**Your instructions**
Reproduce the records that follow exactly as they are written.
▼
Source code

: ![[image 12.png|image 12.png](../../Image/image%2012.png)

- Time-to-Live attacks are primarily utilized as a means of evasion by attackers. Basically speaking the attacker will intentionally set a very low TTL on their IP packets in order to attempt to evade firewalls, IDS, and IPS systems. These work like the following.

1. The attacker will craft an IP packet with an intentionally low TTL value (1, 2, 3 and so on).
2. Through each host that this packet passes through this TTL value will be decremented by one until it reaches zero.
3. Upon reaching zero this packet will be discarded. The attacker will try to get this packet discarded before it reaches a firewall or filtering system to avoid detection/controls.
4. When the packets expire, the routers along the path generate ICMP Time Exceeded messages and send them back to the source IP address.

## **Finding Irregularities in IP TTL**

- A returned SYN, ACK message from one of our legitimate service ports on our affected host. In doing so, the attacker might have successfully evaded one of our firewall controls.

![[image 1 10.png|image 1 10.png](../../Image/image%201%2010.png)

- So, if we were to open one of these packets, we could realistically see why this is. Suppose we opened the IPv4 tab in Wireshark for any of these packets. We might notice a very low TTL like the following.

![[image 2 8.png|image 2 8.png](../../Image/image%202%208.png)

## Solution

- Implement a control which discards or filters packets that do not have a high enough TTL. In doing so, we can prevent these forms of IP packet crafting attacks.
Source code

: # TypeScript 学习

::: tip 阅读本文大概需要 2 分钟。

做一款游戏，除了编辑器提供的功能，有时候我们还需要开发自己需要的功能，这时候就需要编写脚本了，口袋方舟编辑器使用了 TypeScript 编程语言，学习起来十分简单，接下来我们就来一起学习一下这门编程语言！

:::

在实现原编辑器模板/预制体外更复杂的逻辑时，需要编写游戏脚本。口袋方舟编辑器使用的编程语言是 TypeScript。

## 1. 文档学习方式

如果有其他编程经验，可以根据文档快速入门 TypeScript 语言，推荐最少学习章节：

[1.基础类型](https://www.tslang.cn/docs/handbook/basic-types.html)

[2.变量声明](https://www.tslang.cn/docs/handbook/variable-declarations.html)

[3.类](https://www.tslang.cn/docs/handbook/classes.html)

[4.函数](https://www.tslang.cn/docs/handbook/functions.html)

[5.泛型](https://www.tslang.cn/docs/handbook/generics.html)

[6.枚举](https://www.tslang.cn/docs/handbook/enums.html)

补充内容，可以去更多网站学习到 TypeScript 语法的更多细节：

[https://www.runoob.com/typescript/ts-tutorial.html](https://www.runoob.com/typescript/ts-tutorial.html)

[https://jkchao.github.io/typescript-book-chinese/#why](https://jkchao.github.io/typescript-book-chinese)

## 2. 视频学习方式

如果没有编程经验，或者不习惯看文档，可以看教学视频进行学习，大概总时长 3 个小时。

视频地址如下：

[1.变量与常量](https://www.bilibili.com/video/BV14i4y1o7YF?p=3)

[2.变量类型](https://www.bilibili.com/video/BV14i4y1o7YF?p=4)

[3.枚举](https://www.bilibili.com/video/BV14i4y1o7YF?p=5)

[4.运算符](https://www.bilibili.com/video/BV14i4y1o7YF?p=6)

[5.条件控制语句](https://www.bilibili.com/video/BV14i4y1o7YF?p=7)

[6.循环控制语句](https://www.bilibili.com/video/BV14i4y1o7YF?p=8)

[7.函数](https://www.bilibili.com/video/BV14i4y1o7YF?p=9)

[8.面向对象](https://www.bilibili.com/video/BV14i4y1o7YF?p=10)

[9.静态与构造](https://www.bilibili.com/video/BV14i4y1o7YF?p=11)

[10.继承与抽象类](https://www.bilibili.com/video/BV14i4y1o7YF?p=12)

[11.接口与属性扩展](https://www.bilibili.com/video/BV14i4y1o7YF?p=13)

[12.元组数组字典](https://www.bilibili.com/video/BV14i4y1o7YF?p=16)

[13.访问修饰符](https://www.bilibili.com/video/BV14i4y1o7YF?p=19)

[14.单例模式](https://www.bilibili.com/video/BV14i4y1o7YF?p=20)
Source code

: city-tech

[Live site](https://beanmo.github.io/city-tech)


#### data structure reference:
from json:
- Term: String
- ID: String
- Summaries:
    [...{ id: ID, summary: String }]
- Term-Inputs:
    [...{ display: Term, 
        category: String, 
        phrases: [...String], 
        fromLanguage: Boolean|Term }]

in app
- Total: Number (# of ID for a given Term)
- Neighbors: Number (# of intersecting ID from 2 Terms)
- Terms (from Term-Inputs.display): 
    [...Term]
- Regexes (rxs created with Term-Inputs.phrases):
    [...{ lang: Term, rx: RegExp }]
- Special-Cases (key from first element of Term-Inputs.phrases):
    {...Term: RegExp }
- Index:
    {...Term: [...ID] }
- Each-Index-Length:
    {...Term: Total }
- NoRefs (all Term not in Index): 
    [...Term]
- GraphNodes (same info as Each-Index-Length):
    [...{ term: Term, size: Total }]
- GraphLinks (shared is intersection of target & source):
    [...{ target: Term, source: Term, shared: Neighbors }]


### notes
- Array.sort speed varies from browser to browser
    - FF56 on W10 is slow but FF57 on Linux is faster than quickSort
▲
**Result of the task**
Source code

: ![[image 12.png|image 12.png](../../Image/image%2012.png)

- Time-to-Live attacks are primarily utilized as a means of evasion by attackers. Basically speaking the attacker will intentionally set a very low TTL on their IP packets in order to attempt to evade firewalls, IDS, and IPS systems. These work like the following.

1. The attacker will craft an IP packet with an intentionally low TTL value (1, 2, 3 and so on).
2. Through each host that this packet passes through this TTL value will be decremented by one until it reaches zero.
3. Upon reaching zero this packet will be discarded. The attacker will try to get this packet discarded before it reaches a firewall or filtering system to avoid detection/controls.
4. When the packets expire, the routers along the path generate ICMP Time Exceeded messages and send them back to the source IP address.

## **Finding Irregularities in IP TTL**

- A returned SYN, ACK message from one of our legitimate service ports on our affected host. In doing so, the attacker might have successfully evaded one of our firewall controls.

![[image 1 10.png|image 1 10.png](../../Image/image%201%2010.png)

- So, if we were to open one of these packets, we could realistically see why this is. Suppose we opened the IPv4 tab in Wireshark for any of these packets. We might notice a very low TTL like the following.

![[image 2 8.png|image 2 8.png](../../Image/image%202%208.png)

## Solution

- Implement a control which discards or filters packets that do not have a high enough TTL. In doing so, we can prevent these forms of IP packet crafting attacks.
Source code

: # TypeScript 学习

::: tip 阅读本文大概需要 2 分钟。

做一款游戏，除了编辑器提供的功能，有时候我们还需要开发自己需要的功能，这时候就需要编写脚本了，口袋方舟编辑器使用了 TypeScript 编程语言，学习起来十分简单，接下来我们就来一起学习一下这门编程语言！

:::

在实现原编辑器模板/预制体外更复杂的逻辑时，需要编写游戏脚本。口袋方舟编辑器使用的编程语言是 TypeScript。

## 1. 文档学习方式

如果有其他编程经验，可以根据文档快速入门 TypeScript 语言，推荐最少学习章节：

[1.基础类型](https://www.tslang.cn/docs/handbook/basic-types.html)

[2.变量声明](https://www.tslang.cn/docs/handbook/variable-declarations.html)

[3.类](https://www.tslang.cn/docs/handbook/classes.html)

[4.函数](https://www.tslang.cn/docs/handbook/functions.html)

[5.泛型](https://www.tslang.cn/docs/handbook/generics.html)

[6.枚举](https://www.tslang.cn/docs/handbook/enums.html)

补充内容，可以去更多网站学习到 TypeScript 语法的更多细节：

[https://www.runoob.com/typescript/ts-tutorial.html](https://www.runoob.com/typescript/ts-tutorial.html)

[https://jkchao.github.io/typescript-book-chinese/#why](https://jkchao.github.io/typescript-book-chinese)

## 2. 视频学习方式

如果没有编程经验，或者不习惯看文档，可以看教学视频进行学习，大概总时长 3 个小时。

视频地址如下：

[1.变量与常量](https://www.bilibili.com/video/BV14i4y1o7YF?p=3)

[2.变量类型](https://www.bilibili.com/video/BV14i4y1o7YF?p=4)

[3.枚举](https://www.bilibili.com/video/BV14i4y1o7YF?p=5)

[4.运算符](https://www.bilibili.com/video/BV14i4y1o7YF?p=6)

[5.条件控制语句](https://www.bilibili.com/video/BV14i4y1o7YF?p=7)

[6.循环控制语句](https://www.bilibili.com/video/BV14i4y1o7YF?p=8)

[7.函数](https://www.bilibili.com/video/BV14i4y1o7YF?p=9)

[8.面向对象](https://www.bilibili.com/video/BV14i4y1o7YF?p=10)

[9.静态与构造](https://www.bilibili.com/video/BV14i4y1o7YF?p=11)

[10.继承与抽象类](https://www.bilibili.com/video/BV14i4y1o7YF?p=12)

[11.接口与属性扩展](https://www.bilibili.com/video/BV14i4y1o7YF?p=13)

[12.元组数组字典](https://www.bilibili.com/video/BV14i4y1o7YF?p=16)

[13.访问修饰符](https://www.bilibili.com/video/BV14i4y1o7YF?p=19)

[14.单例模式](https://www.bilibili.com/video/BV14i4y1o7YF?p=20)
Source code

: city-tech

[Live site](https://beanmo.github.io/city-tech)


#### data structure reference:
from json:
- Term: String
- ID: String
- Summaries:
    [...{ id: ID, summary: String }]
- Term-Inputs:
    [...{ display: Term, 
        category: String, 
        phrases: [...String], 
        fromLanguage: Boolean|Term }]

in app
- Total: Number (# of ID for a given Term)
- Neighbors: Number (# of intersecting ID from 2 Terms)
- Terms (from Term-Inputs.display): 
    [...Term]
- Regexes (rxs created with Term-Inputs.phrases):
    [...{ lang: Term, rx: RegExp }]
- Special-Cases (key from first element of Term-Inputs.phrases):
    {...Term: RegExp }
- Index:
    {...Term: [...ID] }
- Each-Index-Length:
    {...Term: Total }
- NoRefs (all Term not in Index): 
    [...Term]
- GraphNodes (same info as Each-Index-Length):
    [...{ term: Term, size: Total }]
- GraphLinks (shared is intersection of target & source):
    [...{ target: Term, source: Term, shared: Neighbors }]


### notes
- Array.sort speed varies from browser to browser
    - FF56 on W10 is slow but FF57 on Linux is faster than quickSort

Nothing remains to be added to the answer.